[INFORMATION GIVEN]

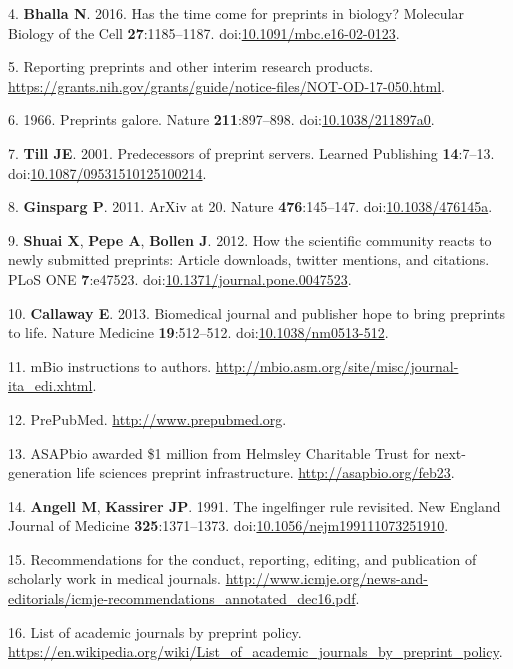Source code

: \documentclass[11,]{article}
\begin{document}
4. \textbf{Bhalla N}. 2016. Has the time come for preprints in biology?
Molecular Biology of the Cell \textbf{27}:1185--1187.
doi:\href{http://dx.doi.org/10.1091/mbc.e16-02-0123}{10.1091/mbc.e16-02-0123}.

5. Reporting preprints and other interim research products.
\url{https://grants.nih.gov/grants/guide/notice-files/NOT-OD-17-050.html}.

6. 1966. Preprints galore. Nature \textbf{211}:897--898.
doi:\href{http://dx.doi.org/10.1038/211897a0}{10.1038/211897a0}.

7. \textbf{Till JE}. 2001. Predecessors of preprint servers. Learned
Publishing \textbf{14}:7--13.
doi:\href{http://dx.doi.org/10.1087/09531510125100214}{10.1087/09531510125100214}.

8. \textbf{Ginsparg P}. 2011. ArXiv at 20. Nature \textbf{476}:145--147.
doi:\href{http://dx.doi.org/10.1038/476145a}{10.1038/476145a}.

9. \textbf{Shuai X}, \textbf{Pepe A}, \textbf{Bollen J}. 2012. How the
scientific community reacts to newly submitted preprints: Article
downloads, twitter mentions, and citations. PLoS ONE \textbf{7}:e47523.
doi:\href{http://dx.doi.org/10.1371/journal.pone.0047523}{10.1371/journal.pone.0047523}.

10. \textbf{Callaway E}. 2013. Biomedical journal and publisher hope to
bring preprints to life. Nature Medicine \textbf{19}:512--512.
doi:\href{http://dx.doi.org/10.1038/nm0513-512}{10.1038/nm0513-512}.

11. mBio instructions to authors.
\url{http://mbio.asm.org/site/misc/journal-ita_edi.xhtml}.

12. PrePubMed. \url{http://www.prepubmed.org}.

13. ASAPbio awarded \$1 million from Helmsley Charitable Trust for
next-generation life sciences preprint infrastructure.
\url{http://asapbio.org/feb23}.

14. \textbf{Angell M}, \textbf{Kassirer JP}. 1991. The ingelfinger rule
revisited. New England Journal of Medicine \textbf{325}:1371--1373.
doi:\href{http://dx.doi.org/10.1056/nejm199111073251910}{10.1056/nejm199111073251910}.

15. Recommendations for the conduct, reporting, editing, and publication
of scholarly work in medical journals.
\url{http://www.icmje.org/news-and-editorials/icmje-recommendations_annotated_dec16.pdf}.

16. List of academic journals by preprint policy.
\url{https://en.wikipedia.org/wiki/List_of_academic_journals_by_preprint_policy}.
\end{document}

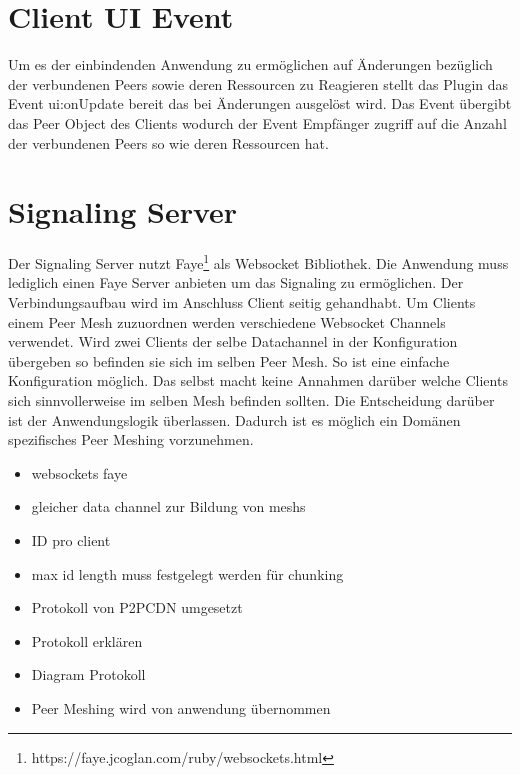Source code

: \section{Client UI Event}
Um es der einbindenden Anwendung zu ermöglichen auf Änderungen bezüglich der verbundenen Peers sowie deren Ressourcen zu Reagieren stellt das Plugin das Event ui:onUpdate bereit das bei Änderungen ausgelöst wird. Das Event übergibt das Peer Object des Clients wodurch der Event Empfänger zugriff auf die Anzahl der verbundenen Peers so wie deren Ressourcen hat. 

\section{Signaling Server}
Der Signaling Server nutzt Faye\footnote{https://faye.jcoglan.com/ruby/websockets.html} als Websocket Bibliothek. Die Anwendung muss lediglich einen Faye Server anbieten um das Signaling zu ermöglichen. Der Verbindungsaufbau wird im Anschluss Client seitig gehandhabt. 
Um Clients einem Peer Mesh zuzuordnen werden verschiedene Websocket Channels verwendet. Wird zwei Clients der selbe Datachannel in der Konfiguration übergeben so befinden sie sich im selben Peer Mesh. So ist eine einfache Konfiguration möglich. Das \cdn selbst macht keine Annahmen darüber welche Clients sich sinnvollerweise im selben Mesh befinden sollten. Die Entscheidung darüber ist der Anwendungslogik überlassen. Dadurch ist es möglich ein Domänen spezifisches Peer Meshing vorzunehmen.

\begin{itemize}
  \item websockets faye
  \item gleicher data channel zur Bildung von meshs
  \item ID pro client
  \item max id length muss festgelegt werden für chunking
  \item Protokoll von P2PCDN umgesetzt
  \item Protokoll erklären
  \item Diagram Protokoll
  \item Peer Meshing wird von anwendung übernommen
\end{itemize}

[/INFORMATION GIVEN]

Out of the material above, select every line that holds the string "Nature".

6. 1966. Preprints galore. Nature \textbf{211}:897--898.
8. \textbf{Ginsparg P}. 2011. ArXiv at 20. Nature \textbf{476}:145--147.
bring preprints to life. Nature Medicine \textbf{19}:512--512.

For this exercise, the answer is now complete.